Texte n°1 : Pourquoi un grand mouvement écologiste aujourd’hui ?

L’écologie politique doit aujourd’hui répondre à cinq enjeux :

  • L’urgence climatique, sociale et démocratique, exprimée sur les ronds-points et dans les rues.
  • La nécessité d’éclaircir la relation de l’écologie à la question sociale : la fragmentation sociologique entre Gilets jaunes et Marcheurs pour le climat, ainsi que les soutiens différenciés des partis de gauche à ces deux types de mobilisation, montrent que la fameuse « conciliation » entre écologie et social n’est pas réalisée. Et la nécessité d’éclaircir la relation de l’écologie à l’économie : quelle transformation du modèle ? comment la décarboner rapidement ?
  • Le besoin d’une forte régulation publique, fournissant le cadre législatif, les instruments territoriaux et les financements de la transition écologique, réorientant les investissements bancaires, assurant une contre-offensive face aux lobbies productivistes. Le Pacte Finance-Climat, proposé à l’échelle européenne, constitue une bonne illustration d’une telle régulation.
  • L’attente citoyenne d’une autre façon de faire de la politique. Loin du clanisme des partis, de leur entre-soi, des jeux d’étiquettes, des logiques compétitives, des luttes pour les places, tous facteurs de divisions. La constitution des listes de candidats de la gauche social-écologiste pour les Européennes vient d’illustrer assez tristement la réalité de la ringardise des partis.
  • La double nécessité d’un changement des comportements individuels en faveur d’une autolimitation de la consommation (alimentation, habitat, mobilité) ainsi que d’une articulation et d’une diffusion de l’ensemble des initiatives écologistes locales pour qu’elles « fassent système ».
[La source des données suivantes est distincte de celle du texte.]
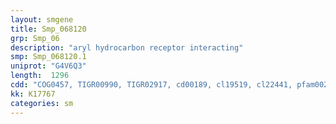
 ```yaml
---
layout: smgene
title: Smp_068120
grp: Smp_06
description: "aryl hydrocarbon receptor interacting"
smp: Smp_068120.1
uniprot: "G4V6Q3"
length:  1296
cdd: "COG0457, TIGR00990, TIGR02917, cd00189, cl19519, cl22441, pfam00254, pfam00515, pfam13414, smart00028"
kk: K17767
categories: sm
---
```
Force est de constater que la « Réinvention d’EELV », telle qu’envisagée jusqu’ici dans un premier texte et un questionnaire, n’est pas à la hauteur de ces enjeux. Il ne s’agit pas simplement de sortir du bourbier institutionnel, de revoir les modes d’organisation et de toiletter les statuts, mais d’opérer une révolution de l’écologie politique dans ses finalités, son espace et ses priorités. De construire un nouvel imaginaire. Il s’agit d’ouvrir EELV à un grand rassemblement de la mouvance écologiste autour de quelques valeurs et d’un socle commun, resserré, de propositions.

Nous nous intéressons dans ce texte aux finalités (pourquoi un mouvement écologiste ?). Dans un second texte, en mai prochain, nous traiterons la question du « quoi » (Quelle écologie et dans quel espace ?). Nous répondrons alors à cette question en fondant notre démonstration sur trois défis qui doivent, à notre sens, guider toute action social-écologiste : la vulnérabilité, la rareté et l’injustice.
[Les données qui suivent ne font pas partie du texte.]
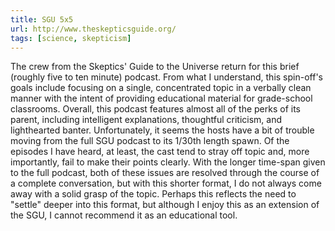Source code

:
 ```yaml
---
title: SGU 5x5
url: http://www.theskepticsguide.org/
tags: [science, skepticism]
---
```

The crew from the Skeptics' Guide to the Universe return for this brief
(roughly five to ten minute) podcast. From what I understand, this spin-off's
goals include focusing on a single, concentrated topic in a verbally clean
manner with the intent of providing educational material for grade-school
classrooms. Overall, this podcast features almost all of the perks of its
parent, including intelligent explanations, thoughtful criticism, and
lighthearted banter. Unfortunately, it seems the hosts have a bit of trouble
moving from the full SGU podcast to its 1/30th length spawn.  Of the episodes
I have heard, at least, the cast tend to stray off topic and, more
importantly, fail to make their points clearly. With the longer time-span
given to the full podcast, both of these issues are resolved through the
course of a complete conversation, but with this shorter format, I do not
always come away with a solid grasp of the topic. Perhaps this reflects the
need to "settle" deeper into this format, but although I enjoy this as an
extension of the SGU, I cannot recommend it as an educational tool.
Pourquoi (pour quoi ?) un grand mouvement écologiste aujourd’hui ? Les cinq enjeux définis ci-dessus modifient en profondeur la raison d’être principale de l’écologie politique et définissent son horizon temporel. Ce n’est pas celui des municipales, même si celles-ci devraient traduire une percée des listes citoyennes. L’horizon est celui des présidentielles de 2022 avec un objectif unique : le basculement des majorités en faveur d’une présidence et d’un gouvernement résolument écologistes.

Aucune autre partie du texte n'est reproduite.